My own connections with the Democratic Party in Hawaii lead me to suspect that there is a vicious struggle going on nation-wide between the establishment structure of the Democratic Party which is overwhelmingly pro-Clinton, and the “radical”, “younger” and “more ethnic” segments of the Party who support Edwards, Kucinich and Obama. The old guard have grown fat on the patronage of their centrist DLC-oriented leaders. In Hawaii, this faction have stymied attempts by progressives to move the party away from appeasement and corporatism over several decades now.
The party bosses in Las Vegas would have pulled out the stops for HRC but in the rural areas, and in places where people were freer to make up their own minds, Obama and Edwards together were the preferred candidates.
This election is more than just a rejection of George Bush, Karl Rove and the sons of Gingrich. It’s also a referendum on twenty-odd years of failure by the Democratic Party establishment. The MSM may not understand it, but the old guard definitely does. And that’s why they’ve gone to bat with all the tricks they can muster in support of their candidate. “Mob-handed” is what they call it in Britain, and it’s a pretty apt turn of phrase.
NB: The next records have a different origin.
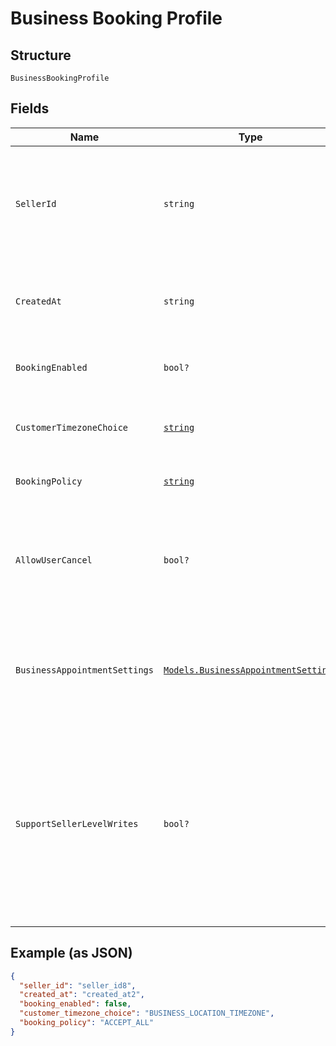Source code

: 
# Business Booking Profile

## Structure

`BusinessBookingProfile`

## Fields

| Name | Type | Tags | Description |
|  --- | --- | --- | --- |
| `SellerId` | `string` | Optional | The ID of the seller, obtainable using the Merchants API.<br>**Constraints**: *Maximum Length*: `32` |
| `CreatedAt` | `string` | Optional | The RFC 3339 timestamp specifying the booking's creation time. |
| `BookingEnabled` | `bool?` | Optional | Indicates whether the seller is open for booking. |
| `CustomerTimezoneChoice` | [`string`](../../doc/models/business-booking-profile-customer-timezone-choice.md) | Optional | Choices of customer-facing time zone used for bookings. |
| `BookingPolicy` | [`string`](../../doc/models/business-booking-profile-booking-policy.md) | Optional | Policies for accepting bookings. |
| `AllowUserCancel` | `bool?` | Optional | Indicates whether customers can cancel or reschedule their own bookings (`true`) or not (`false`). |
| `BusinessAppointmentSettings` | [`Models.BusinessAppointmentSettings`](../../doc/models/business-appointment-settings.md) | Optional | The service appointment settings, including where and how the service is provided. |
| `SupportSellerLevelWrites` | `bool?` | Optional | Indicates whether the seller's subscription to Square Appointments supports creating, updating or canceling an appointment through the API (`true`) or not (`false`) using seller permission. |

## Example (as JSON)

```json
{
  "seller_id": "seller_id8",
  "created_at": "created_at2",
  "booking_enabled": false,
  "customer_timezone_choice": "BUSINESS_LOCATION_TIMEZONE",
  "booking_policy": "ACCEPT_ALL"
}
```

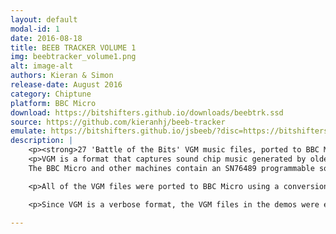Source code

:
 ```yaml
---
layout: default
modal-id: 1
date: 2016-08-18
title: BEEB TRACKER VOLUME 1
img: beebtracker_volume1.png
alt: image-alt
authors: Kieran & Simon
release-date: August 2016
category: Chiptune
platform: BBC Micro
download: https://bitshifters.github.io/downloads/beebtrk.ssd
source: https://github.com/kieranhj/beeb-tracker
emulate: https://bitshifters.github.io/jsbeeb/?disc=https://bitshifters.github.io/downloads/beebtrk.ssd&autoboot
description: |
    <p><strong>27 'Battle of the Bits' VGM music files, ported to BBC Micro </strong></p>
    <p>VGM is a format that captures sound chip music generated by older hardware. It is a stream of raw data that is written to the sound chips registers. 
    The BBC Micro and other machines contain an SN76489 programmable sound generator, and this demo plays back music sequences recorded on other systems or produced using chip tune trackers such as Deflemask.

    <p>All of the VGM files were ported to BBC Micro using a conversion script that transposes VGM files captured on an NTSC SN76489 to be frequency compatible with a 4Mhz BBC Micro SN76489.</p>

    <p>Since VGM is a verbose format, the VGM files in the demos were exported from the same script in a compact raw binary format, and then compressed using Exomiser to enable them to be loaded into the limited RAM of a BBC Micro.</p>

---
```

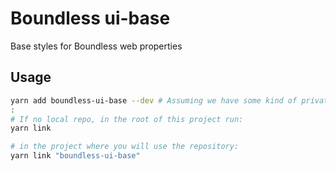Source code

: # Boundless ui-base
Base styles for Boundless web properties

## Usage
```bash
yarn add boundless-ui-base --dev # Assuming we have some kind of private npm repo
:
# If no local repo, in the root of this project run:
yarn link

# in the project where you will use the repository:
yarn link "boundless-ui-base"
```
In a way, Hillary doesn’t deserve this. She is probably more towards the progressive wing of the party than her husband on a personal level. BUT, she is and has been for the last four years, the anointed candidate of the DLC. If the Republicans are scared shitless about facing the electorate, the Democratic establishment is as well. We can only expect more quasi-legal tactics and bullying from them as time goes by. Not all branches of the Democratic Party are as notoriously self-serving as the great party machines of Chicago, Boston and New York, but you can bet your bottom dollar they all have vested interests in retaining power in opposition to the progressive forces represented by the “change” candidates.